Intended for healthcare professionals

Education And Debate

Ethnicity as a variable in epidemiological research

BMJ 1994; 309 doi: (Published 30 July 1994) Cite this as: BMJ 1994;309:327
  1. P A Senior,
  2. R Bhopal
  1. Department of Epidemiology and Public Health, The Medical School, Newcastle upon Tyne NE2 4HH
  1. Correspondence to: Dr Senior c/o Professor Bhopal.
  • Accepted 20 June 1994

Ethnicity is used increasingly as a key variable to describe health data, and ethnic monitoring in the NHS will further stimulate this trend. We identify four fundamental problems with ethnicity in this type of research: the difficulties of measurement, the heterogeneity of the populations being studied, lack of clarity about the research purpose of the research, and ethnocentricity affecting the interpretation and use of data. Ethnicity needs to be used carefully to be a useful tool for health research. We make nine recommendations for future practice, one of which is that ethnicity and race should be recognised and treated as distinct concepts.

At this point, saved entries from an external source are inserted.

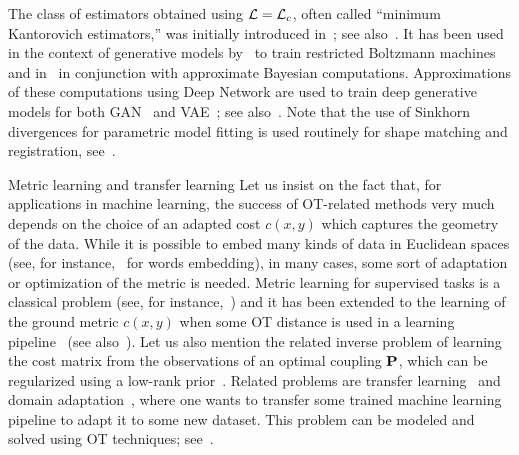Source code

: The class of estimators obtained using $\Ll=\MK_\c$, often called ``minimum Kantorovich estimators,'' was initially introduced in~\citep{bassetti2006minimum}; see also~\citep{CanasRosasco}. It has been used in the context of generative models by~\citep{CuturiBoltzman} to train restricted Boltzmann machines and in~\citep{bernton2017inference} in conjunction with approximate Bayesian computations.  Approximations of these computations using Deep Network are used to train deep generative models for both GAN~\citep{WassersteinGAN} and VAE~\citep{Bousquet2017}; see also~\citep{2017-Genevay-AutoDiff,2017-Genevay-gan-vae,salimans2018improving}. Note that the use of Sinkhorn divergences for parametric model fitting is used routinely for shape matching and registration, see~\citep{gold1998new,chui2000new,myronenko2010point,2017-feydy-miccai}.


\begin{rem1}{Metric learning and transfer learning}
	Let us insist on the fact that, for applications in machine learning, the success of OT-related methods very much depends on the choice of an adapted cost $c(x,y)$ which captures the geometry of the data. 
	While it is possible to embed many kinds of data in Euclidean spaces (see, for instance,~\citep{mikolov2013efficient} for words embedding), in many cases, some sort of adaptation or optimization of the metric is needed. 
	Metric learning for supervised tasks is a classical problem (see, for instance,~\citep{MAL-019,weinberger2009distance}) and it has been extended to the learning of the ground metric $c(x,y)$ when some OT distance is used in a learning pipeline~\citep{CuturiGroundMetric2014} (see also~\citealt{ZenICPR14,WangECCV12OLD,huang2016supervised}).
	Let us also mention the related inverse problem of learning the cost matrix from the observations of an optimal coupling $\P$, which can be regularized using a low-rank prior~\citep{dupuy2016estimating}.
	Related problems are transfer learning~\citep{pan2010survey} and domain adaptation~\citep{glorot2011domain}, where one wants to transfer some trained machine learning pipeline to adapt it to some new dataset. This problem can be modeled and solved using OT techniques; see~\citep{courty2017optimal,courty2017joint}.
\end{rem1}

Epidemiology is the study of the distribution and determinants of disease. The main method of study, particularly for investigating the causes of disease, is to compare populations with different risks of disease. Ethnicity is a variable that is used increasingly to define populations for epidemiological studies. Differences by ethnicity in both the characteristics of populations and their experience of disease have been easy to describe, and the literature on ethnicity and health is large and growing.1 We consider here the nature of ethnicity, the attributes of sound epidemiological variables, the measurement and value of ethnicity as an epidemiological variable, and how ethnicity might best be used in future research. By reviewing critically ethnicity as a variable in epidemiology we hope to facilitate better research. This review is relevant to ethnic monitoring in the NHS.

What is ethnicity?

Ethnicity is derived from a Greek word meaning a people or tribe. The concept of ethnicity is neither simple nor precise,*RF 2-6* but it implies one or more of the following: shared origins or social background; shared culture and traditions that are distinctive, maintained between generations, and lead to a sense of identity and group; and a common language or religious tradition.*RF 3-6* Ethnic boundaries are imprecise and fluid.3,7 The cultural “melting pot” changes and blurs ethnic distinctions, but ethnic groups may remain distinct while becoming different from the original migrant group.3

Ethnicity should not be confused with nationality or with migrant status.2,3 For example, immigrants from the Indian subcontinent to the United Kingdom may be British nationals but be members of a particular ethnic group such as Sikh Punjabis. Their children born in the United Kingdom are members of their parents' ethnic group but may perceive themselves part of a larger ethnic group such as Indian, Asian, or black. They may also perceive themselves to have an additional ethnic identity relating to the host community (such as British, Scottish, or Irish). Ethnicity, particularly self defined ethnicity, depends on the context in which the definition is made.

Ethnicity and race

Ethnicity should be differentiated from race, which in the biological sciences means one of the divisions of humankind as differentiated by physical characteristics. The concept of race was first applied to humans in the eighteenth century as an arbitrary classification to aid understanding of evolution and examination of variation. The aim then was to extend to humans a taxonomic classification below the level of species. Cooper, among others, has questioned the application of the concept of race in epidemiology and the scientific validity of its presuppositions.8 While race has importance as a social and political phenomenon and may have a practical value in medicine (for example, in evaluating the probability of a diagnosis of sickle cell disease or glucose-6-phosphate dehydrogenase deficiency in a patient with African origins9), its biological significance has been deeply undermined since the second world war.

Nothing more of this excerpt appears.